/ 19 March 2009

Mortality’s reminders

‘I started getting involved in Aids activism [in the United States] around 1986 and at the beginning it was fabulous because we were out in the streets protesting and promoting change. But I don’t think we were prepared to start seeing our friends and lovers die,” says artist Jean Carlomusto.

Carlomusto’s Offerings (2008) installation forms part of the Not Alone exhibition that opened at the Durban Art Gallery last week. The piece draws on the memento mori genre, exploring death, memory and mortality.

An associate professor of media arts at Long Island University in the US, Carlomusto says the work was also inspired by art historian Douglas Crimp’s observation: “Aids activists should attend to the work of mourning with the same commitment given to their militancy.”

“It was an intense time,” Carlomusto says of her activism in San Francisco in the 1980s. “You reached a stage where activist work — the grassroots response to the epidemic — consumed your day and then you spent your nights nursing people, or mourning for them.”

An interactive computer and video installation, Offerings draws on the Catholic act of lighting a candle in memory of the dead. The installation is a U-shaped altar with 36 electronic votive candles. Each candle and corresponding button has a picture of an Aids comrade: some, like the Treatment Action Campaign’s Zackie Achmat, still living with HIV/Aids, others long gone.

The viewer is invited to press on a button, the corresponding candle brightens, the others dim and an individual video clip is projected on to a screen: “I included statements that crystallised an experience in the fabric of a pandemic. Not all the messages are positive and uplifting,” she says.

The exhibition, an international project of Make Art/Stop Aids, features artists from around the world including South Africans such as Churchill Madikida (Virus, 2004), William Kentridge (Tide Table, 2002) and Zanele Muholi (Aftermath, 2004 and Case Number, 2004).

The exhibition highlights the global commonalities in the experiences and responses to HIV/Aids. It also reflects the changing histories and dynamics of the disease in various countries — and how artists and activists engage with this change.
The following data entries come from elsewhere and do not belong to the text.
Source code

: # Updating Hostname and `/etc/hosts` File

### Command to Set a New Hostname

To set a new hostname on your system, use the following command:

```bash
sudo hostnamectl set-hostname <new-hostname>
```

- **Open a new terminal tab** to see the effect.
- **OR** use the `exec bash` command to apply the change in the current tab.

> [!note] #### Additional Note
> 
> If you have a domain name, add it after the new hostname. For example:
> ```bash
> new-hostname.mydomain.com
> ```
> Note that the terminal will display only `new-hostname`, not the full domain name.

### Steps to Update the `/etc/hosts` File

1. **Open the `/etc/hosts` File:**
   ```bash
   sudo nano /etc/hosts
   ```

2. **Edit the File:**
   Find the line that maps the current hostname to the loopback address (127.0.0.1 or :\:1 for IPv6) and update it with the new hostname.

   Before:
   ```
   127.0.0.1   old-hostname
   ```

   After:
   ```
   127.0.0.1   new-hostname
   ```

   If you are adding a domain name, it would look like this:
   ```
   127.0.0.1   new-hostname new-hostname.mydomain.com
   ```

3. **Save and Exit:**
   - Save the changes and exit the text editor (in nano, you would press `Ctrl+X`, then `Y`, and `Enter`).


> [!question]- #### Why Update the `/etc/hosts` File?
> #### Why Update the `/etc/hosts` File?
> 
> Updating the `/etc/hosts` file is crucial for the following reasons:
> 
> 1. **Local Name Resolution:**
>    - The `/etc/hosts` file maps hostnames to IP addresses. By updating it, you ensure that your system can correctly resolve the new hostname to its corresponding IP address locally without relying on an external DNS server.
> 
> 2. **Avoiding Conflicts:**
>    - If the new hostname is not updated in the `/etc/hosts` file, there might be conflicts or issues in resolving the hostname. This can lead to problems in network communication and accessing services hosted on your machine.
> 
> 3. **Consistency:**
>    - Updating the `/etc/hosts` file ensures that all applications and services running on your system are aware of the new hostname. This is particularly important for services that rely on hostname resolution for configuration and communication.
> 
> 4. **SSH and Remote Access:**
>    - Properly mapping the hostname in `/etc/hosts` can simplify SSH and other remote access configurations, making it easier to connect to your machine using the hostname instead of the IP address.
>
Indian photographer Dayanita Singh, for example, started taking photographs of truck drivers and sex workers in the late 1980s — some of the first known HIV infections in India. According to co-curator David Gere, she found that her black-and-white pictures “were increasing the stigmatisation surrounding these groups”.

Uncomfortable with this effect, she trained her lens on the care-givers instead. Caregiver, Dr Deivanayagam and Chennai (1988), the three photographs included in the exhibition, are cropped to exclude the identity of those living with HIV/Aids, yet the compassion and love of the caregivers is palpable — luminous, almost — alluding to the common space of familial love and professional concern.

Jiten Thukral and Sumir Tagra’s Let’s Play Safe — 2 (2007) is a large acrylic-and-oil painting on canvas with an orgiastic sensibility. Anonymous bodies and limbs intertwine with flowers and vines as if from the euphemistic garden love scenes in a Bollywood film.

Yet included at the bottom of the piece, are instructions on condom use. “It’s about eroticising and opening up the discourse around condom use.

These guys are proper “art school boys” and 10 years ago there were no painters or graphic artists in India coming out of these schools and engaging with HIV/Aids. That’s changed,” says Gere.

Daniel Goldstein and John Kapella’s Medicine Man (2007), meanwhile, moves away from issues around battling stigma or safe sex advocacy. Medicine Man, is about living with HIV/Aids and trying to live with the drugs one consumes to live. Goldstein says he collected almost 300 HIV/Aids medication bottles from friends, their lovers, and his own to create the piece.

Arranged around the form of a man are 139 syringes, the point of each tipped with a red droplet. When lit, the luminosity is breathtaking. “Creating the man was like sculpting a figure — they have great flexibility. The syringes are arranged in the shape of madorlas, or almond-shaped halos. In many ancient traditions, holy people were depicted standing within such halos, but in this instance — with the needles pointing inwards — the needles may suggest an intense bombardment,” said Goldstein.

Goldstein, who says anti-retrovirals now are “much milder compared to the old days” hoped to capture the duality of consuming drugs to live with HIV/Aids: “It’s a poison which is killing you, but also the potion which is saving you,” he says.

Not Alone exhibits at the Durban Art Gallery until mid-May. Other pieces included in the exhibition are the Keiskamma Altarpiece (2006). A staggering multi-layered piece (4.1m X6.8m) which draws conceptual influence from the 16th century Isenheim altarpiece found in France. The original was commissioned by the Antonine religious order, which cared for those suffering from an illness known as the St Anthony’s Fire. In the Eastern Cape village of Hamburg, 120 people — mainly women — under the direction of a local doctor, Carol Hofmeyer, through the use of beading and wiring to tell related their own experiences of the effects of the HIV/Aids pandemic on their community. Having returned from a two-year international tour, this is the first time the Keiskamma Altarpiece is being exhibited in a South African art gallery.